[Stored entries]

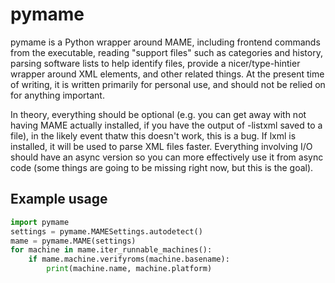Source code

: # pymame

pymame is a Python wrapper around MAME, including frontend commands from the executable, reading "support files" such as categories and history, parsing software lists to help identify files, provide a nicer/type-hintier wrapper around XML elements, and other related things. At the present time of writing, it is written primarily for personal use, and should not be relied on for anything important.

In theory, everything should be optional (e.g. you can get away with not having MAME actually installed, if you have the output of -listxml saved to a file), in the likely event thatw this doesn't work, this is a bug. If lxml is installed, it will be used to parse XML files faster. Everything involving I/O should have an async version so you can more effectively use it from async code (some things are going to be missing right now, but this is the goal).

## Example usage
```python
import pymame
settings = pymame.MAMESettings.autodetect()
mame = pymame.MAME(settings)
for machine in mame.iter_runnable_machines():
	if mame.machine.verifyroms(machine.basename):
		print(machine.name, machine.platform)
```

● **What you have to do**
Show every line above in which the word "should" is found.

● **Solution**
pymame is a Python wrapper around MAME, including frontend commands from the executable, reading "support files" such as categories and history, parsing software lists to help identify files, provide a nicer/type-hintier wrapper around XML elements, and other related things. At the present time of writing, it is written primarily for personal use, and should not be relied on for anything important.
In theory, everything should be optional (e.g. you can get away with not having MAME actually installed, if you have the output of -listxml saved to a file), in the likely event thatw this doesn't work, this is a bug. If lxml is installed, it will be used to parse XML files faster. Everything involving I/O should have an async version so you can more effectively use it from async code (some things are going to be missing right now, but this is the goal).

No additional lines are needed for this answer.